■ **ABOUT THIS TASK**
This exercise calls for an exact transcription. Set down every record below.

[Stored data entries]

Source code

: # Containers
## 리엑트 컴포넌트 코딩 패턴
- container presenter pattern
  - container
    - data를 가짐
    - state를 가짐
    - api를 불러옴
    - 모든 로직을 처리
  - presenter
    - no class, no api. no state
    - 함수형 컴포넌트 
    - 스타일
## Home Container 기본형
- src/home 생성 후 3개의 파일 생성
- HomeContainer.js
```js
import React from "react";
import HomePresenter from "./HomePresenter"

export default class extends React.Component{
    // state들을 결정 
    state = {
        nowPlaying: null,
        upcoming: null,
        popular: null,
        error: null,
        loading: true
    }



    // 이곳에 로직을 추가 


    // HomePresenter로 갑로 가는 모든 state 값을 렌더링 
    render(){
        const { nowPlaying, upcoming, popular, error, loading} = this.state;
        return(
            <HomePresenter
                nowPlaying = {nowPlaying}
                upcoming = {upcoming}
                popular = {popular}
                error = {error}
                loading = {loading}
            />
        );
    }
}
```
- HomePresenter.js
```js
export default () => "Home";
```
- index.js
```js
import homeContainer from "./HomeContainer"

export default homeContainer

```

■ **REPLY TO THE TASK**
Source code

: # Containers
## 리엑트 컴포넌트 코딩 패턴
- container presenter pattern
  - container
    - data를 가짐
    - state를 가짐
    - api를 불러옴
    - 모든 로직을 처리
  - presenter
    - no class, no api. no state
    - 함수형 컴포넌트 
    - 스타일
## Home Container 기본형
- src/home 생성 후 3개의 파일 생성
- HomeContainer.js
```js
import React from "react";
import HomePresenter from "./HomePresenter"

export default class extends React.Component{
    // state들을 결정 
    state = {
        nowPlaying: null,
        upcoming: null,
        popular: null,
        error: null,
        loading: true
    }



    // 이곳에 로직을 추가 


    // HomePresenter로 갑로 가는 모든 state 값을 렌더링 
    render(){
        const { nowPlaying, upcoming, popular, error, loading} = this.state;
        return(
            <HomePresenter
                nowPlaying = {nowPlaying}
                upcoming = {upcoming}
                popular = {popular}
                error = {error}
                loading = {loading}
            />
        );
    }
}
```
- HomePresenter.js
```js
export default () => "Home";
```
- index.js
```js
import homeContainer from "./HomeContainer"

export default homeContainer

```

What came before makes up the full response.